Title Evaluation of the Efficacy of a Pre-pandemic H5N1 Vaccine (MG1109) in Mouse and Ferret Models
Author Min-Suk Song1, Ho-Jin Moon2, Hyeok-il Kwon1, Philippe Noriel Q. Pascua1, Jun Han Lee1, Yun Hee Baek1, Kyu-Jin Woo3, Juhee Choi3, Sangho Lee3, Hyunseung Yoo3, In gyeong Oh3, Yeup Yoon3, Jong-Bok Rho4, Moon-Hee Sung4, Seung-Pyo Hong4, Chul-Joong Kim2, and Young Ki Choi1*
Address 1College of Medicine and Medical Research Institute, Chungbuk National University, Cheongju 361-763, Republic of Korea, 2College of Veterinary Medicine, Chungnam National University, Daejeon 305-764, Republic of Korea, 3Mogam Biotechology Research Institute, Yongin 446-799, Republic of Korea, 4Bioleaders Corporation, Daejeon 305-764, Republic of Korea
Bibliography Journal of Microbiology, 50(3),487-488, 2012,
Key Words HPAI H5N1, pre-pandemic vaccine, cross-reactivity, ferrets
Abstract The threat of a highly pathogenic avian influenza (HPAI) H5N1 virus causing the next pandemic remains a major concern.

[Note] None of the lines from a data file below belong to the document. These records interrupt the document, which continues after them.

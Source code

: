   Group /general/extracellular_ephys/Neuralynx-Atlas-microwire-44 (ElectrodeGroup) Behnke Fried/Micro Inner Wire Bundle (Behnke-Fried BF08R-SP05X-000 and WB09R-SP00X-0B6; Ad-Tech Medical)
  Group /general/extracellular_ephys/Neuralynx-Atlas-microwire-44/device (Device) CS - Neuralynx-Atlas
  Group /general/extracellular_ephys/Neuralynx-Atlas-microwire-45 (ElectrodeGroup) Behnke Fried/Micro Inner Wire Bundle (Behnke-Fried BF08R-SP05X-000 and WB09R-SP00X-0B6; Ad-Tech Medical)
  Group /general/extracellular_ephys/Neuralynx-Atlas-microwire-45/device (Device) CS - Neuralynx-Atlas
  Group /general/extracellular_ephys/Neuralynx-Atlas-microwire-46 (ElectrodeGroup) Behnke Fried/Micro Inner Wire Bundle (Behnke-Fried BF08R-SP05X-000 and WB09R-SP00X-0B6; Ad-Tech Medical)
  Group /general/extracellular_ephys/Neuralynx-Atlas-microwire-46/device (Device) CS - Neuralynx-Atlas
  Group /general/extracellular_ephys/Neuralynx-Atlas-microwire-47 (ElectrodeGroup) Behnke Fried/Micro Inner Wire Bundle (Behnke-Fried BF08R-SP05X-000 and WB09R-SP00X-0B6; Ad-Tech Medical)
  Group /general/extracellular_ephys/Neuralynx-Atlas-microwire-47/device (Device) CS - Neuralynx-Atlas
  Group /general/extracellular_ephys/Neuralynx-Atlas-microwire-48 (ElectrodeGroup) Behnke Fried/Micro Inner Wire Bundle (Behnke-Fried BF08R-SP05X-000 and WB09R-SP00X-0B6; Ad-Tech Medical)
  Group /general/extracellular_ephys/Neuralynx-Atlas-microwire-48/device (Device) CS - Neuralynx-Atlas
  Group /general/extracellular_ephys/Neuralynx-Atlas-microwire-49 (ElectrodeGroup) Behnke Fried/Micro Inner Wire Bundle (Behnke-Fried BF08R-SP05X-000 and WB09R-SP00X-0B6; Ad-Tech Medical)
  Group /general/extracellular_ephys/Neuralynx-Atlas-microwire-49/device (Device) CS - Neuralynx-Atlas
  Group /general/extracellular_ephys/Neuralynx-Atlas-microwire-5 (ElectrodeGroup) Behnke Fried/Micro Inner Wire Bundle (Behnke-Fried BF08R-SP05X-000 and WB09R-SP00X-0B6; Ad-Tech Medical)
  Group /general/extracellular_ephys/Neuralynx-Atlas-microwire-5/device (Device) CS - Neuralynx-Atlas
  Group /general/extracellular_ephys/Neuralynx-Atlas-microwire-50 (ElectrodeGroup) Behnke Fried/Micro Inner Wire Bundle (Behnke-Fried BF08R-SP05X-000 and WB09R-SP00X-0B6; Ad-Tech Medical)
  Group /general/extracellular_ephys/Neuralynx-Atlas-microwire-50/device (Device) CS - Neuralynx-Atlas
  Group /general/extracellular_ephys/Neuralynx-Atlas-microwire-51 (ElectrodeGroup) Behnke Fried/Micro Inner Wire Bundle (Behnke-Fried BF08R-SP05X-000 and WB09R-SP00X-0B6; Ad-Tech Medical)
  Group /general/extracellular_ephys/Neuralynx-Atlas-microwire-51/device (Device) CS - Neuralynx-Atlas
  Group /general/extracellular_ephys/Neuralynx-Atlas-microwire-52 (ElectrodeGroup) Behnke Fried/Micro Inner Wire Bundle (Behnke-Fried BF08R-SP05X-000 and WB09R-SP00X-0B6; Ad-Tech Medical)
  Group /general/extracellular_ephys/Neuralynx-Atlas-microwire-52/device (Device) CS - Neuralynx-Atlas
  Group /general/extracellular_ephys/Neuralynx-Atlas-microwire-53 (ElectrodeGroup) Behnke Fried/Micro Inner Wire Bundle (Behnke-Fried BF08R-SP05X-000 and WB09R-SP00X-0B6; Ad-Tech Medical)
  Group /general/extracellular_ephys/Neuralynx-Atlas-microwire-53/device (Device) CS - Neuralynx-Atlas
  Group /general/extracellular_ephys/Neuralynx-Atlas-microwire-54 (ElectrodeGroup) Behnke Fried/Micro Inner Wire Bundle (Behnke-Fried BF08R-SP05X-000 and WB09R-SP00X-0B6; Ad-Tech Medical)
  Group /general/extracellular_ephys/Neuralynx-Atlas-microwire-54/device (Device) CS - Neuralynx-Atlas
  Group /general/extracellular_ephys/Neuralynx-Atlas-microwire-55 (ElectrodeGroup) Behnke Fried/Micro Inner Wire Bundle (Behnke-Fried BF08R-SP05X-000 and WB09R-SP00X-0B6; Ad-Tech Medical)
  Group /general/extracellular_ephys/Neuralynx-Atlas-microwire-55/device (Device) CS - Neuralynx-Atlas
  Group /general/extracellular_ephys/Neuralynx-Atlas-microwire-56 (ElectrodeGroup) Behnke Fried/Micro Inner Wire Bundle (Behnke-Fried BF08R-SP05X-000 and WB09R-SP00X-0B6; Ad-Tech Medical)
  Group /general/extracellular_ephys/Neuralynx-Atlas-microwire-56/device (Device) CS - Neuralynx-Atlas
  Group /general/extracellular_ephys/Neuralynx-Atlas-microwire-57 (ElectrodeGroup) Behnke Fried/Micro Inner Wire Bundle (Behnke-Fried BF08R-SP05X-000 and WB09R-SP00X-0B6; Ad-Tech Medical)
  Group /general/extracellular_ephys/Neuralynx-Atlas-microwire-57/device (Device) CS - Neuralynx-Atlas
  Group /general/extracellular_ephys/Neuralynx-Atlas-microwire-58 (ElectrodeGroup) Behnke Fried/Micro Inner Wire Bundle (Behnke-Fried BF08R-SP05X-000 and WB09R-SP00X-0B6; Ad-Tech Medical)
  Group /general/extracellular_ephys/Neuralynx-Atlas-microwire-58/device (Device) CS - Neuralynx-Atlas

In this study, we evaluated the immunogenicity and efficacy of an inactivated whole-virus H5N1 pre-pandemic vaccine (MG1109) formulated by Green Cross Co., Ltd containing the hemagglutinin (HA) and neuraminidase (NA) genes of the clade 1 A/Vietnam/1194/04 virus in the backbone of A/Puerto Rico/8/34 (RgVietNam/04xPR8/34). Administration of the MG1109 vaccine (2-doses) in mice and ferrets elicited high HI and SN titers in a dose-dependent manner against the homologous (RgVietNam/04xPR8/34) and various heterologous H5N1 strains, (RgKor/W149/06xPR8/34, RgCambodia/04xPR8/34, RgGuangxi/05xPR8/34), including a heterosubtypic H5N2 (A/Aquatic bird/orea/W81/05) virus. However, efficient cross-reactivity was not observed against heterosubtypic H9N2 (A/Ck/Korea/H0802/08) and H1N1 (PR/8/34) viruses. Mice immunized with 1.9 μg HA/dose of MG1109 were completely protected from lethal challenge with heterologous wild-type HPAI H5N1 A/EM/Korea/W149/06 (clade 2.2) and mouse-adapted H5N2 viruses. Furthermore, ferrets administered at least 3.8 μg HA/dose efficiently suppressed virus growth in the upper respiratory tract and lungs. Vaccinated mice and ferrets also demonstrated attenuation of clinical disease signs and limited virus spread to other organs. Thus, this vaccine provided immunogenic responses in mouse and ferret models even against challenge with heterologous HPAI H5N1 and H5N2 viruses. Since the specific strain of HPAI H5N1 virus that would potentially cause the next outbreak is unknown, pre-pandemic vaccine preparation that could provide crossprotection against various H5 strains could be a useful approach in the selection of promising candidate vaccines in the future.